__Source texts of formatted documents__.
■ ■ ■ ■ ■

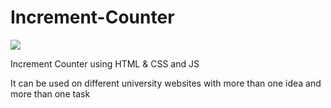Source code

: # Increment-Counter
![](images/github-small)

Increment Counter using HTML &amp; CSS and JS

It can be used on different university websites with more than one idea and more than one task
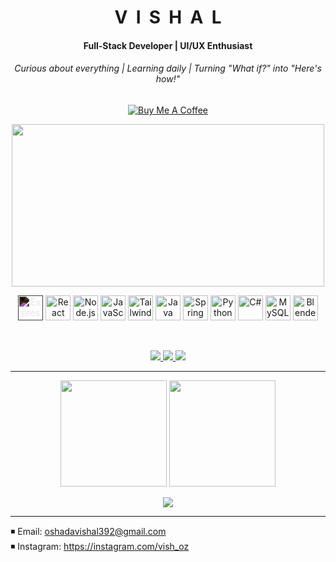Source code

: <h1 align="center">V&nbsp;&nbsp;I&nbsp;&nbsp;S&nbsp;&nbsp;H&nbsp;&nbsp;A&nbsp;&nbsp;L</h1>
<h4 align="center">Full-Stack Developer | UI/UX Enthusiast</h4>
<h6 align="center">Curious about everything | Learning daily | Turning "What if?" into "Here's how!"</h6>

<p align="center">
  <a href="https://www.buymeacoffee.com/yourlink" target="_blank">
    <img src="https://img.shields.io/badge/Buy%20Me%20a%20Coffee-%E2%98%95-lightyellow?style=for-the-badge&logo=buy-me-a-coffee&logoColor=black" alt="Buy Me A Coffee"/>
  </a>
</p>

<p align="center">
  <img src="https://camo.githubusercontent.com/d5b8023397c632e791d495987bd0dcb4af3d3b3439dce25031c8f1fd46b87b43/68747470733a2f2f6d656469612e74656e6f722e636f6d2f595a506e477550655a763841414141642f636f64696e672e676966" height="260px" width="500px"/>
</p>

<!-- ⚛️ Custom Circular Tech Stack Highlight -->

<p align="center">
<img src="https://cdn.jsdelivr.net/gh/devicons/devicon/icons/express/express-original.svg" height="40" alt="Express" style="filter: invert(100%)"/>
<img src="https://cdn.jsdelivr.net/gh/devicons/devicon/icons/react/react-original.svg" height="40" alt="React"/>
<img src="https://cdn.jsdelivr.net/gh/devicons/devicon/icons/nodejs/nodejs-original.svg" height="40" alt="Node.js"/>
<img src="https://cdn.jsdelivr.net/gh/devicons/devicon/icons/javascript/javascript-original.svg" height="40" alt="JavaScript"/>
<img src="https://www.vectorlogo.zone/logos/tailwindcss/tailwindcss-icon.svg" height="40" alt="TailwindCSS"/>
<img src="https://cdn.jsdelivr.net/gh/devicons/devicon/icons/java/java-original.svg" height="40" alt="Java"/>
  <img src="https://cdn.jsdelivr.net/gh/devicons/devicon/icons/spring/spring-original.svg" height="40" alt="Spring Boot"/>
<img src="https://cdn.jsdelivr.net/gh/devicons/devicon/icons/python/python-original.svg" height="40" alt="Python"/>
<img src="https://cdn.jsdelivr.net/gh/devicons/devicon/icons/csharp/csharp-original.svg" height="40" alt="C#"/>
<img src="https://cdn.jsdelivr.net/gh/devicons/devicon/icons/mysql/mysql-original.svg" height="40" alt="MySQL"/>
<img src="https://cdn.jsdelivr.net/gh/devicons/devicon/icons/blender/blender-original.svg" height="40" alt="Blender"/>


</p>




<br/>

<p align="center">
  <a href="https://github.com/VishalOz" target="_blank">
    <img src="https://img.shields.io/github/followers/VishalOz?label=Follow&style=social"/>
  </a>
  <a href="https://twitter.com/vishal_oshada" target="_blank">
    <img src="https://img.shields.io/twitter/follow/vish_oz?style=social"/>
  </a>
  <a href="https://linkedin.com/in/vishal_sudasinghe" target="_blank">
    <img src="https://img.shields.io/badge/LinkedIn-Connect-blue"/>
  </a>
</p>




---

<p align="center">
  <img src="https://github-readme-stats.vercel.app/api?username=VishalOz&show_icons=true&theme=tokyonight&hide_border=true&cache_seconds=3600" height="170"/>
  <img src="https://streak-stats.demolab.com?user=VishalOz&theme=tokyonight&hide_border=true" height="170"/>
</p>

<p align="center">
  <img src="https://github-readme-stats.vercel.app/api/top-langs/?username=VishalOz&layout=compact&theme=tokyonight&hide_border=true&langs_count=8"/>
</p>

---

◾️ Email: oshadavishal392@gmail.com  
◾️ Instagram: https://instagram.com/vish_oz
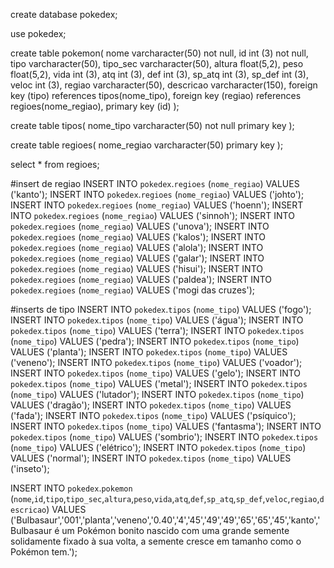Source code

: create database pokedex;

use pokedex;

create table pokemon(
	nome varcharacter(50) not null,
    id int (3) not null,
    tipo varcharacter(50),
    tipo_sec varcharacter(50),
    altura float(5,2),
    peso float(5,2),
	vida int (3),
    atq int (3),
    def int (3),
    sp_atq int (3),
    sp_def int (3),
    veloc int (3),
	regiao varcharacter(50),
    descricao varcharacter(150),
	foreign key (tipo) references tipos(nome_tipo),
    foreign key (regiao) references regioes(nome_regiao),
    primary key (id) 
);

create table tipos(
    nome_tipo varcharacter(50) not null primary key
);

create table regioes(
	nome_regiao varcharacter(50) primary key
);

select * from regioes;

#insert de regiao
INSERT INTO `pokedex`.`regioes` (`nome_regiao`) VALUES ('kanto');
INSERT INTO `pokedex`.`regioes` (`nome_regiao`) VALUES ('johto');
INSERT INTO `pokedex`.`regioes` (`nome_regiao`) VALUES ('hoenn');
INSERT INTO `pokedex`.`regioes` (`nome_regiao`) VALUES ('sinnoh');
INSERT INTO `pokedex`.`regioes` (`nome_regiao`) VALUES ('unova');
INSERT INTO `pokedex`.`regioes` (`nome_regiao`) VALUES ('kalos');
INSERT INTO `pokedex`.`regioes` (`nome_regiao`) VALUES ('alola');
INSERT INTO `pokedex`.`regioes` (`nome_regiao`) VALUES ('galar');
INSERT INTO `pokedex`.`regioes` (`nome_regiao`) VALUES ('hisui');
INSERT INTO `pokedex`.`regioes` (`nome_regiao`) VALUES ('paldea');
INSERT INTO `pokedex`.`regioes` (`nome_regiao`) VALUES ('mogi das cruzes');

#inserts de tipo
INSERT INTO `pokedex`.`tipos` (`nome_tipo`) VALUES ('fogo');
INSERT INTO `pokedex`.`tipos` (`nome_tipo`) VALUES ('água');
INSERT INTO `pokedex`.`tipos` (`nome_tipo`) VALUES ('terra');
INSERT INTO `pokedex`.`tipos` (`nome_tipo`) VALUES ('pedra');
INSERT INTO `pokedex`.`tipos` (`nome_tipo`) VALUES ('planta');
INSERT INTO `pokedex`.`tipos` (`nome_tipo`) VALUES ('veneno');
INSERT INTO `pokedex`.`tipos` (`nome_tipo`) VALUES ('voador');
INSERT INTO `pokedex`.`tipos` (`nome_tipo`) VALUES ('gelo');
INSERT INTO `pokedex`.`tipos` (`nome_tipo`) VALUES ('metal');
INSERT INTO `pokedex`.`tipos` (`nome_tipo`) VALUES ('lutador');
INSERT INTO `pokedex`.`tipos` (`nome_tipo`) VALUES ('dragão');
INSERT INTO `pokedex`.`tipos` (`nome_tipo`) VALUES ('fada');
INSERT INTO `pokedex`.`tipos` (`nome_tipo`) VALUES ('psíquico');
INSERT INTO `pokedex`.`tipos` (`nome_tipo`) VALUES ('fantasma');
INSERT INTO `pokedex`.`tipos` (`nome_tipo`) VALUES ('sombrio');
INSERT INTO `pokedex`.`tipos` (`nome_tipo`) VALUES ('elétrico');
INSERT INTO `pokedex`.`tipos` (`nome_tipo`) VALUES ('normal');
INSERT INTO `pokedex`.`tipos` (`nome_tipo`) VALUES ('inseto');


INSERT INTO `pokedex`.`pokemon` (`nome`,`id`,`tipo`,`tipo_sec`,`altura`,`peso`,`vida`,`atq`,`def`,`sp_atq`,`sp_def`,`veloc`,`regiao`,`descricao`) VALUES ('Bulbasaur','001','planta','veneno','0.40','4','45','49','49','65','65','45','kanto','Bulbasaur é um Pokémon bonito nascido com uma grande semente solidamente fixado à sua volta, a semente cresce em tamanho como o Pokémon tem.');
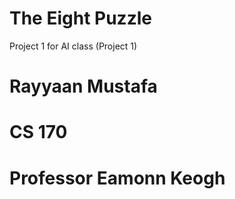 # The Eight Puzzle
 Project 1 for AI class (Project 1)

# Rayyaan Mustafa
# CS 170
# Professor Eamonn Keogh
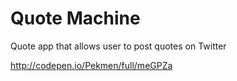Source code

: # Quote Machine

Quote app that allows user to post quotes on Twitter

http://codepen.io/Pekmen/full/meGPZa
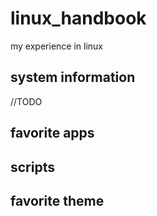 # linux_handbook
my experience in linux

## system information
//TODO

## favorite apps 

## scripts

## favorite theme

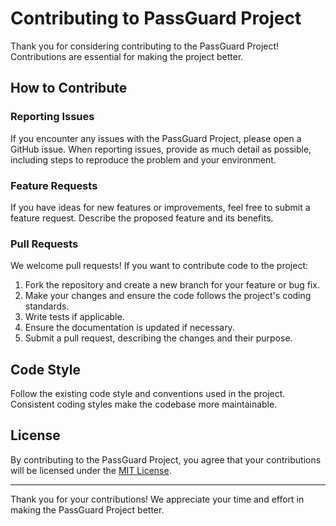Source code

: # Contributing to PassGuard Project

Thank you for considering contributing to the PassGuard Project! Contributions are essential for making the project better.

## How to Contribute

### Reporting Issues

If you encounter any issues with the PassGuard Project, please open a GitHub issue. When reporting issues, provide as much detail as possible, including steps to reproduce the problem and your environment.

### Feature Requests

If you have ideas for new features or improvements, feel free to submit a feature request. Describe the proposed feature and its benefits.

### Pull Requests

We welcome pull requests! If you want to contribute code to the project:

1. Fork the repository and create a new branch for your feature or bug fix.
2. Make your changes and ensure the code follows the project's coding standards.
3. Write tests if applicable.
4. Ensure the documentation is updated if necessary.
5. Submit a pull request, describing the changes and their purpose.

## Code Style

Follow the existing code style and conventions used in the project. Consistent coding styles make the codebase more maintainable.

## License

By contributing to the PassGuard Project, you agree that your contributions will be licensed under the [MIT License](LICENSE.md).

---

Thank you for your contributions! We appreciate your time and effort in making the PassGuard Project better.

■ ■ ■ ■ ■

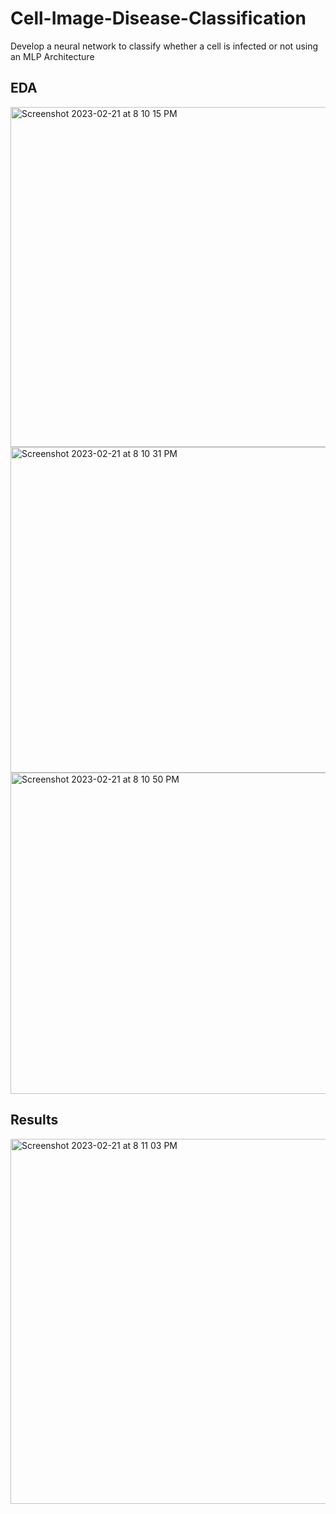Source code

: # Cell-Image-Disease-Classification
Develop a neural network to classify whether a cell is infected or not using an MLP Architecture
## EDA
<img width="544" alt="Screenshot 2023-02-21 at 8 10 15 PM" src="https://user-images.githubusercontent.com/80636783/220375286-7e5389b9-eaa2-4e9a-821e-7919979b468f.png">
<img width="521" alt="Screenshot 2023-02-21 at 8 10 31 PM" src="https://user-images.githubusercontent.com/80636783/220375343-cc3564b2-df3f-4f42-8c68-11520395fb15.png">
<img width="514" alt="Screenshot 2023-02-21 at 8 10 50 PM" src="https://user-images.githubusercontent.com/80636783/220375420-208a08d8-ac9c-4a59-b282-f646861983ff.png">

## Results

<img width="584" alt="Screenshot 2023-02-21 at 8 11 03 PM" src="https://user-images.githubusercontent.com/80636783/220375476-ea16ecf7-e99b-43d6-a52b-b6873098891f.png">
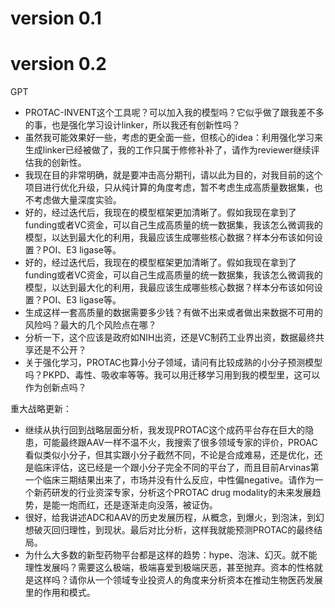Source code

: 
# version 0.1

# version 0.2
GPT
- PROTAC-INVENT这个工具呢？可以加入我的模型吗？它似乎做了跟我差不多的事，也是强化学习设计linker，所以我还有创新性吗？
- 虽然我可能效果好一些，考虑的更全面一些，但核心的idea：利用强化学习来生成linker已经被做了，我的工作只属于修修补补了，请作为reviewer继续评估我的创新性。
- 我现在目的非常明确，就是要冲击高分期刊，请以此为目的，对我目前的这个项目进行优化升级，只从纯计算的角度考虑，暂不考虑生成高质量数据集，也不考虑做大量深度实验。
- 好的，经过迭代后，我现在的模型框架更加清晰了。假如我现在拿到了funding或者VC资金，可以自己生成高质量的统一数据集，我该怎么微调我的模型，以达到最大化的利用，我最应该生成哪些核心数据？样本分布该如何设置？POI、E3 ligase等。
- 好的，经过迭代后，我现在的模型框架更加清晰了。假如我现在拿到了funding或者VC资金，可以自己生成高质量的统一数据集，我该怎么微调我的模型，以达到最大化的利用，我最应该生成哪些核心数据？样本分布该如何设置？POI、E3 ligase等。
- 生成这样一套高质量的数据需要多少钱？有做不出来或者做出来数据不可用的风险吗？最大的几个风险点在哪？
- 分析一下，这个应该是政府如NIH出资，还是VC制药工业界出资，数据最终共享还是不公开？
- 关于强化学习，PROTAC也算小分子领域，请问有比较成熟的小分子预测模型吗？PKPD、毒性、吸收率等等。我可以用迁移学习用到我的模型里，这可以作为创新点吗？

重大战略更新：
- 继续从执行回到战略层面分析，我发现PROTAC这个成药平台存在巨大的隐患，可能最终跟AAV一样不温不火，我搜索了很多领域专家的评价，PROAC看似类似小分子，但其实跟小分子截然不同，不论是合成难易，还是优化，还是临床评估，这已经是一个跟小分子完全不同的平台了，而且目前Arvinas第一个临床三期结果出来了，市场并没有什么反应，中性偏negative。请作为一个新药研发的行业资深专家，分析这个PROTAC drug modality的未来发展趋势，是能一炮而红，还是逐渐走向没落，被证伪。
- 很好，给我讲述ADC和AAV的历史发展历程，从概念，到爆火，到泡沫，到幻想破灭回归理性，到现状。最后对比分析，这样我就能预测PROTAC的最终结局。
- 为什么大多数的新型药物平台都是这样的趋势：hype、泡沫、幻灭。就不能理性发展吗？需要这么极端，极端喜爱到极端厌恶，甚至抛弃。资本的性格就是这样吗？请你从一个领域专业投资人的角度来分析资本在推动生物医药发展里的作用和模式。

■ ■ ■ ■ ■

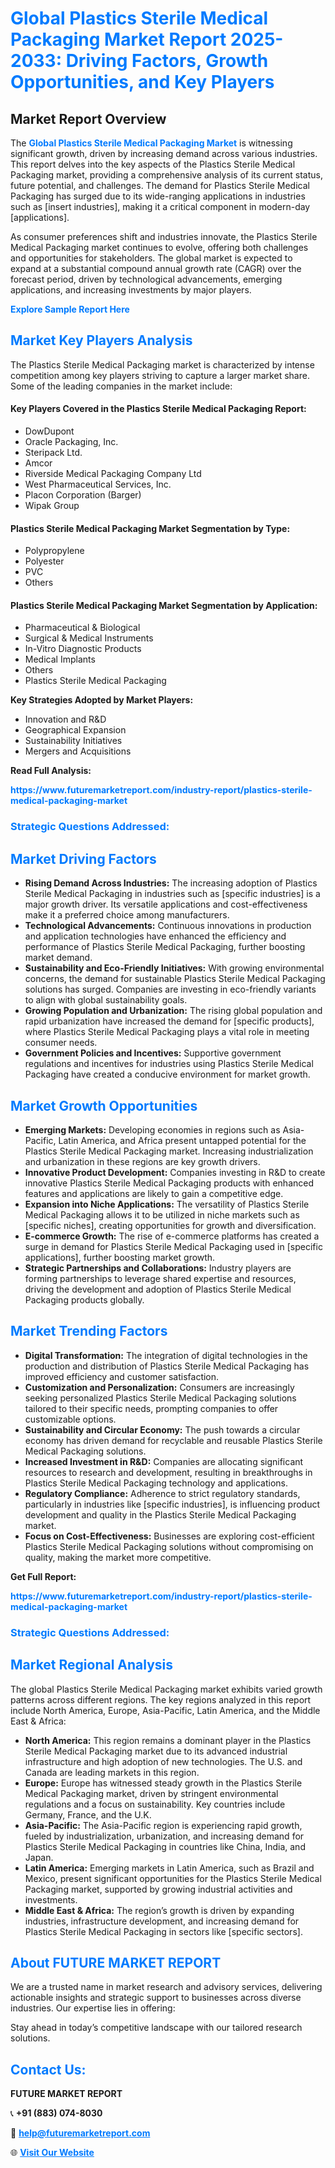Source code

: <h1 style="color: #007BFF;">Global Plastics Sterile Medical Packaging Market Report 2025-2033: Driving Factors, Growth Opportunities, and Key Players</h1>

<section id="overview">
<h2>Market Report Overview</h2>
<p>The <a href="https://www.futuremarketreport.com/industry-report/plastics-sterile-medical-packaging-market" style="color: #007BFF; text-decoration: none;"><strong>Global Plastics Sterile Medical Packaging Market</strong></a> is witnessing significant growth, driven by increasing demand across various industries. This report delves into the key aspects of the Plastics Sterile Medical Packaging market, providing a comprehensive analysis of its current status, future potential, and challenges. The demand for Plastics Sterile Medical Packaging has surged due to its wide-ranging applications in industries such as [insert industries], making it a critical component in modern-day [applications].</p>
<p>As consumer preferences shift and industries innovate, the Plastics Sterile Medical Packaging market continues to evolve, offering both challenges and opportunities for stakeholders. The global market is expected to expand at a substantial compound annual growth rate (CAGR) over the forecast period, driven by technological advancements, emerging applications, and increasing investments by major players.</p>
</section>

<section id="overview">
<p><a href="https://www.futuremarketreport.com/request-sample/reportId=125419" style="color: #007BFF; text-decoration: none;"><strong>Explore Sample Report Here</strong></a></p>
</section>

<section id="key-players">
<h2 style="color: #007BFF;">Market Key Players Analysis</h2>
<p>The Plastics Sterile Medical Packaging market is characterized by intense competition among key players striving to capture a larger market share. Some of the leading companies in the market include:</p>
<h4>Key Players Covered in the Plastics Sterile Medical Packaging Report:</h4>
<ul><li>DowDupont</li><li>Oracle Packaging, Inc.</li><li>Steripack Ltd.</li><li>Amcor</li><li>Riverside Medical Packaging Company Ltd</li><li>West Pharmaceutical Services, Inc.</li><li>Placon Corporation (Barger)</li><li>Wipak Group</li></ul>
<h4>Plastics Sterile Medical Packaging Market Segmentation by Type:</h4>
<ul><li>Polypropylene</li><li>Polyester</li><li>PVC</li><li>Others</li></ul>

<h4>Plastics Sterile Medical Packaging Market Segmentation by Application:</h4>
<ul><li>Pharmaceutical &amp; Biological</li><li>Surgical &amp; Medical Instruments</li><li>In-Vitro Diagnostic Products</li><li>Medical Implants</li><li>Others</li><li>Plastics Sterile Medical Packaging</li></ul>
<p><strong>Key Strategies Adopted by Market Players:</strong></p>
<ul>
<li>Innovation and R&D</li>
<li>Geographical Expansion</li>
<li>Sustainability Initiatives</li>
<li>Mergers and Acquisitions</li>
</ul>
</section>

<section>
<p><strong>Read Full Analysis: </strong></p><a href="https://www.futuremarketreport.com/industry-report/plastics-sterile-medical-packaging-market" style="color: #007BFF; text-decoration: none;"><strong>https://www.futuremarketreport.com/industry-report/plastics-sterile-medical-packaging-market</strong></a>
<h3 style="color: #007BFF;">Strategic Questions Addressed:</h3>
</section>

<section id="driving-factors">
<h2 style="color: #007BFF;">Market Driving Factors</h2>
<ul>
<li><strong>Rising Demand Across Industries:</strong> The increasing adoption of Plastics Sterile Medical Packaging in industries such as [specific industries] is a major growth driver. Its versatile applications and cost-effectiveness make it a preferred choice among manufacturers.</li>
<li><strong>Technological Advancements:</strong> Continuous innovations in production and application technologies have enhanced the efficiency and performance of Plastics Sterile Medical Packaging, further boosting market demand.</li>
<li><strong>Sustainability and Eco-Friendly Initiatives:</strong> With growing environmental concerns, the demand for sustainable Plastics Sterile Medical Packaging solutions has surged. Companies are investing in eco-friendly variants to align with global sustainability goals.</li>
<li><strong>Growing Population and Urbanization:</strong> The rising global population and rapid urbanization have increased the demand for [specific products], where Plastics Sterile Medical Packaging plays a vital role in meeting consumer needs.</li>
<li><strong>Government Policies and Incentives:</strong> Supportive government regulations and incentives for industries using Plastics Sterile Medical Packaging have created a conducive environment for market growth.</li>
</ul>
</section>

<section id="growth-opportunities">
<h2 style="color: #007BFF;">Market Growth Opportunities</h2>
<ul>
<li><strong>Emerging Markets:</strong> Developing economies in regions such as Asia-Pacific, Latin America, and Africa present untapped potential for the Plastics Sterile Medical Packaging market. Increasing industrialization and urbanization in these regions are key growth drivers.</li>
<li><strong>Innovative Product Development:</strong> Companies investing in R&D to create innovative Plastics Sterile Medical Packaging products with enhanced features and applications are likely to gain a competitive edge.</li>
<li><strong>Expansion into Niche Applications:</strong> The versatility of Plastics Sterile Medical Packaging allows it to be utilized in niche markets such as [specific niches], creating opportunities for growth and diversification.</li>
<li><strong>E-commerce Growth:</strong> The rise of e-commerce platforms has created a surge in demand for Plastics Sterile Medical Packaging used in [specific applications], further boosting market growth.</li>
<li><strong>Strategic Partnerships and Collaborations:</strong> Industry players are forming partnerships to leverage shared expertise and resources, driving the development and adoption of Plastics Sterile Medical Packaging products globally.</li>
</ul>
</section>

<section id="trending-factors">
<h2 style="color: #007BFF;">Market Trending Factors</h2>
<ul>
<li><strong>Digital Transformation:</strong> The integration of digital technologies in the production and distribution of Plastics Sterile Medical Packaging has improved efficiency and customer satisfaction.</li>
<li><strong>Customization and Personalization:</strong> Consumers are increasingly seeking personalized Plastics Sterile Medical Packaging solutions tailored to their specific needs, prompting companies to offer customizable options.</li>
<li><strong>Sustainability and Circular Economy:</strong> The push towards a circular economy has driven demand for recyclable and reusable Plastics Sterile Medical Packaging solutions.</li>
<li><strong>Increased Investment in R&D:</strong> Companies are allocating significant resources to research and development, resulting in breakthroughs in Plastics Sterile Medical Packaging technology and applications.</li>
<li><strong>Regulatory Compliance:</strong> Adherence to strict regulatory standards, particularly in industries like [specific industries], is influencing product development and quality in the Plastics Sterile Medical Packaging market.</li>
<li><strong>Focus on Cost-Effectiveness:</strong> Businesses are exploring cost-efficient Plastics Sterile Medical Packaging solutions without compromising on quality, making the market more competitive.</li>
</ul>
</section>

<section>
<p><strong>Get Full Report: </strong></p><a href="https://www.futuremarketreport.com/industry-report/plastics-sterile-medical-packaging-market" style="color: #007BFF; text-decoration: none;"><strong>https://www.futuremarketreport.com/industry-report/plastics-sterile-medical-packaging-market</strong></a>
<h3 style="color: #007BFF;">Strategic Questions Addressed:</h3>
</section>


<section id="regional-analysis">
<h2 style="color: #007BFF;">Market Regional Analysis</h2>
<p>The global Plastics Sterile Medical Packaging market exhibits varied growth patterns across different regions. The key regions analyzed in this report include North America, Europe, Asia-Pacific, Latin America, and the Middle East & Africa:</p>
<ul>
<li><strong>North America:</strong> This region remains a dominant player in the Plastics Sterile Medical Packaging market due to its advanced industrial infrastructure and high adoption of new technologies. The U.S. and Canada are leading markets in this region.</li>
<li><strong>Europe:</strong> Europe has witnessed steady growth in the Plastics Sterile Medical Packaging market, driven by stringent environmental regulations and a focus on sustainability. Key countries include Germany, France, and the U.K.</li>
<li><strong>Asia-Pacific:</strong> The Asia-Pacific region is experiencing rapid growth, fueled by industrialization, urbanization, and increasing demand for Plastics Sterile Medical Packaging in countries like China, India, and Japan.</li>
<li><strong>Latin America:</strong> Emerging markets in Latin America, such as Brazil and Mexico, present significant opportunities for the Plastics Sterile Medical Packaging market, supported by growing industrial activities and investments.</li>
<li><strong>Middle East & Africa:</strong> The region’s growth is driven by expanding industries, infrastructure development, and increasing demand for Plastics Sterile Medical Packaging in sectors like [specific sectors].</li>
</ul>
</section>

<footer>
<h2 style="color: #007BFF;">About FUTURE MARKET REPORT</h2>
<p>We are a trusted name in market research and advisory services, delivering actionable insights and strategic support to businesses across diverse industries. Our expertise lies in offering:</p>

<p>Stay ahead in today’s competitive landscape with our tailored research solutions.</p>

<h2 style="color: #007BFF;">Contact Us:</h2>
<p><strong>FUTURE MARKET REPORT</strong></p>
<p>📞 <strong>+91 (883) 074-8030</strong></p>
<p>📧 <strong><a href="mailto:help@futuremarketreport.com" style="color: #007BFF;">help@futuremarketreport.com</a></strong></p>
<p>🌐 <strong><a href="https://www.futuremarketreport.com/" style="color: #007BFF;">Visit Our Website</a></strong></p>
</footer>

■ ■ ■ ■ ■

__Activity__. In the records above, some lines may contain the word "table"; copy every one of them.

__Result of the task__.
create table pokemon(
create table tipos(
create table regioes(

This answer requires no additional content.